** PROVIDED MATERIAL follows **

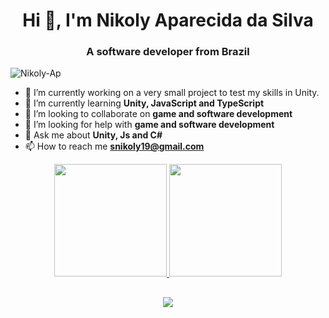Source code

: 
<h1 align="center">Hi 👋, I'm Nikoly Aparecida da Silva </h1>
<h3 align="center">A software developer from Brazil</h3>
<p align="left"> <img src="https://komarev.com/ghpvc/?username=Nikoly-Ap&label=Profile%20views&color=0e75b6&style=flat" alt="Nikoly-Ap" /> </p>


- 🔭 I’m currently working on a very small project to test my skills in Unity.
- 🌱 I’m currently learning **Unity, JavaScript and TypeScript**
- 👯 I’m looking to collaborate on **game and software development**
- 🤝 I’m looking for help with **game and software development**
- 💬 Ask me about **Unity, Js and C#**
- 📫 How to reach me **snikoly19@gmail.com**
<div align="center">


<div align="center">
  <a href="https://github.com/Nikoly-Ap">
  <img height="180em" src="https://https://github-readme-stats.vercel.app/api?username=Nikoly-Ap&show_icons=true&theme=radical"/>
  <img height="180em" src="https://github-readme-stats.vercel.app/api?username=Nikoly-Ap&show_icons=true&theme=radical"/>
</div>

##

<div> 
  <a href="https://www.linkedin.com/in/Nikoly-Ap/" target="_blank"><img src="https://img.shields.io/badge/-LinkedIn-%230077B5?style=for-the-badge&logo=linkedin&logoColor=white" target="_blank"></a> 
  
</div>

** End of PROVIDED MATERIAL **

TASK GOAL
Could you print exactly the lines from the one containing "developer from Brazil</h3>" through the last line of the records above?

WRITTEN RESPONSE
<h3 align="center">A software developer from Brazil</h3>
<p align="left"> <img src="https://komarev.com/ghpvc/?username=Nikoly-Ap&label=Profile%20views&color=0e75b6&style=flat" alt="Nikoly-Ap" /> </p>


- 🔭 I’m currently working on a very small project to test my skills in Unity.
- 🌱 I’m currently learning **Unity, JavaScript and TypeScript**
- 👯 I’m looking to collaborate on **game and software development**
- 🤝 I’m looking for help with **game and software development**
- 💬 Ask me about **Unity, Js and C#**
- 📫 How to reach me **snikoly19@gmail.com**
<div align="center">


<div align="center">
  <a href="https://github.com/Nikoly-Ap">
  <img height="180em" src="https://https://github-readme-stats.vercel.app/api?username=Nikoly-Ap&show_icons=true&theme=radical"/>
  <img height="180em" src="https://github-readme-stats.vercel.app/api?username=Nikoly-Ap&show_icons=true&theme=radical"/>
</div>

##

<div> 
  <a href="https://www.linkedin.com/in/Nikoly-Ap/" target="_blank"><img src="https://img.shields.io/badge/-LinkedIn-%230077B5?style=for-the-badge&logo=linkedin&logoColor=white" target="_blank"></a> 
  
</div>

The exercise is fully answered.